**Required work:** Look through the data below and report how many lines include "getValue". Only the number should be given.
======== Supplied material ========
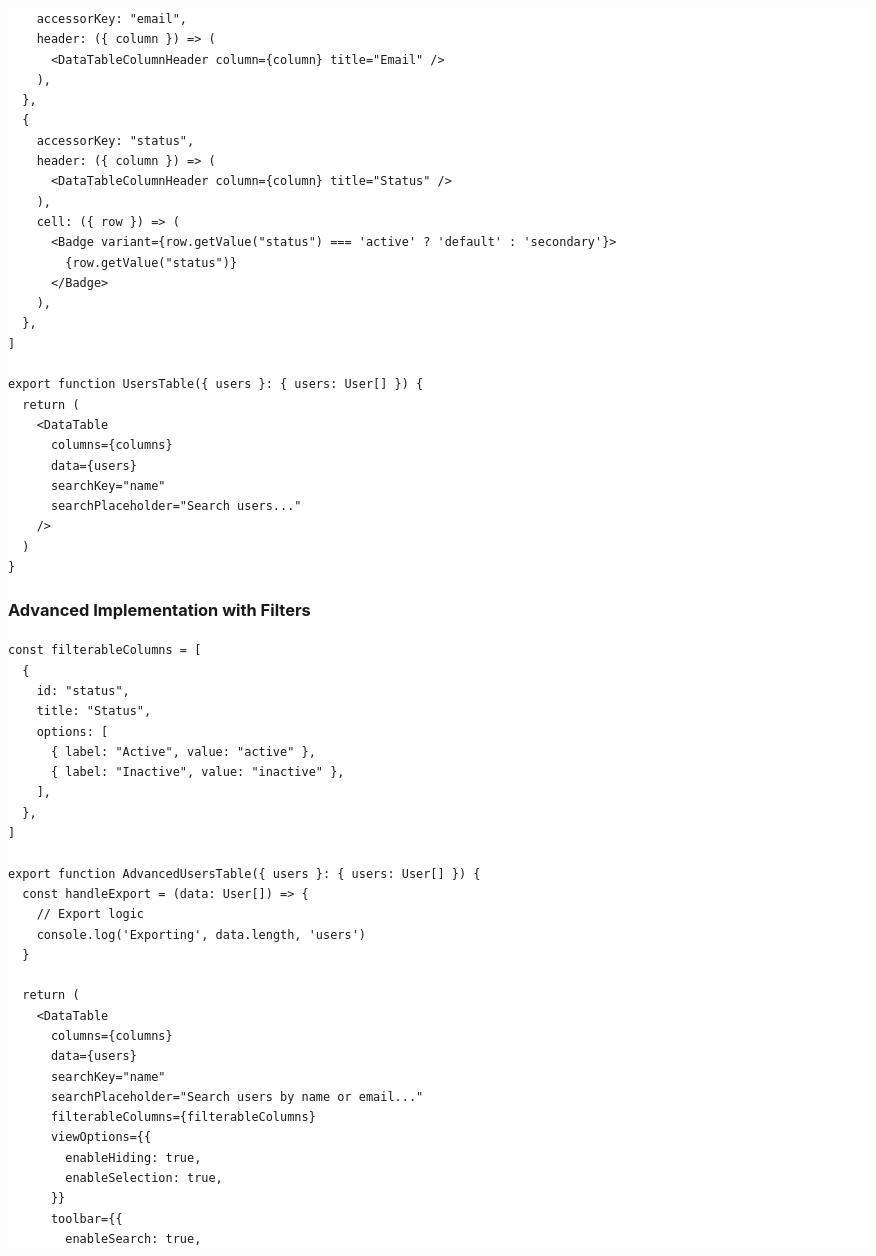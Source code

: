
 ```tsx
    accessorKey: "email",
    header: ({ column }) => (
      <DataTableColumnHeader column={column} title="Email" />
    ),
  },
  {
    accessorKey: "status",
    header: ({ column }) => (
      <DataTableColumnHeader column={column} title="Status" />
    ),
    cell: ({ row }) => (
      <Badge variant={row.getValue("status") === 'active' ? 'default' : 'secondary'}>
        {row.getValue("status")}
      </Badge>
    ),
  },
]

export function UsersTable({ users }: { users: User[] }) {
  return (
    <DataTable
      columns={columns}
      data={users}
      searchKey="name"
      searchPlaceholder="Search users..."
    />
  )
}
```

### Advanced Implementation with Filters

```tsx
const filterableColumns = [
  {
    id: "status",
    title: "Status",
    options: [
      { label: "Active", value: "active" },
      { label: "Inactive", value: "inactive" },
    ],
  },
]

export function AdvancedUsersTable({ users }: { users: User[] }) {
  const handleExport = (data: User[]) => {
    // Export logic
    console.log('Exporting', data.length, 'users')
  }

  return (
    <DataTable
      columns={columns}
      data={users}
      searchKey="name"
      searchPlaceholder="Search users by name or email..."
      filterableColumns={filterableColumns}
      viewOptions={{
        enableHiding: true,
        enableSelection: true,
      }}
      toolbar={{
        enableSearch: true,
```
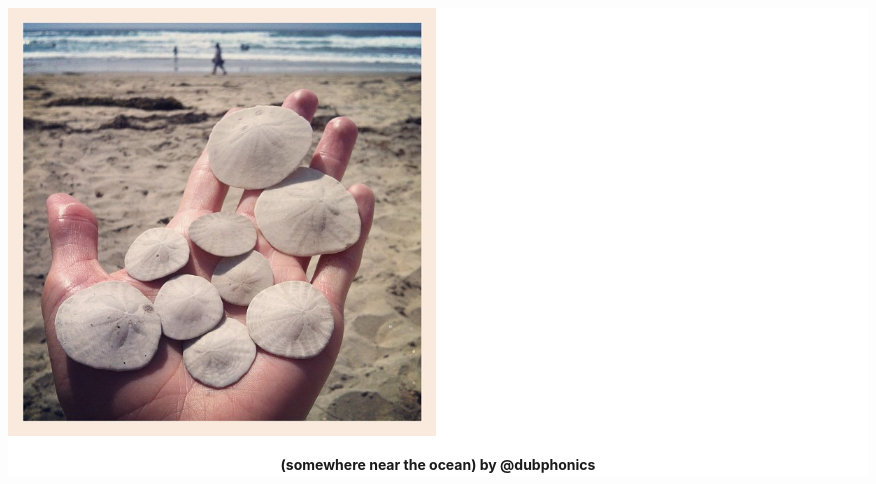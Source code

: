   <a href="https://raw.githubusercontent.com/vkblog/vkblog.github.io/master/public/img/2012/05/dollars.jpg"><img class="aligncenter  wp-image-6897" title="dollars" src="https://raw.githubusercontent.com/vkblog/vkblog.github.io/master/public/img/2012/05/dollars.jpg" alt="" width="428" height="428" /></a>
</p>

<p style="text-align: center;">
  <strong>(somewhere near the ocean) by @dubphonics</strong>
</p>

<p style="text-align: center;">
========
**Response to this exercise:** 2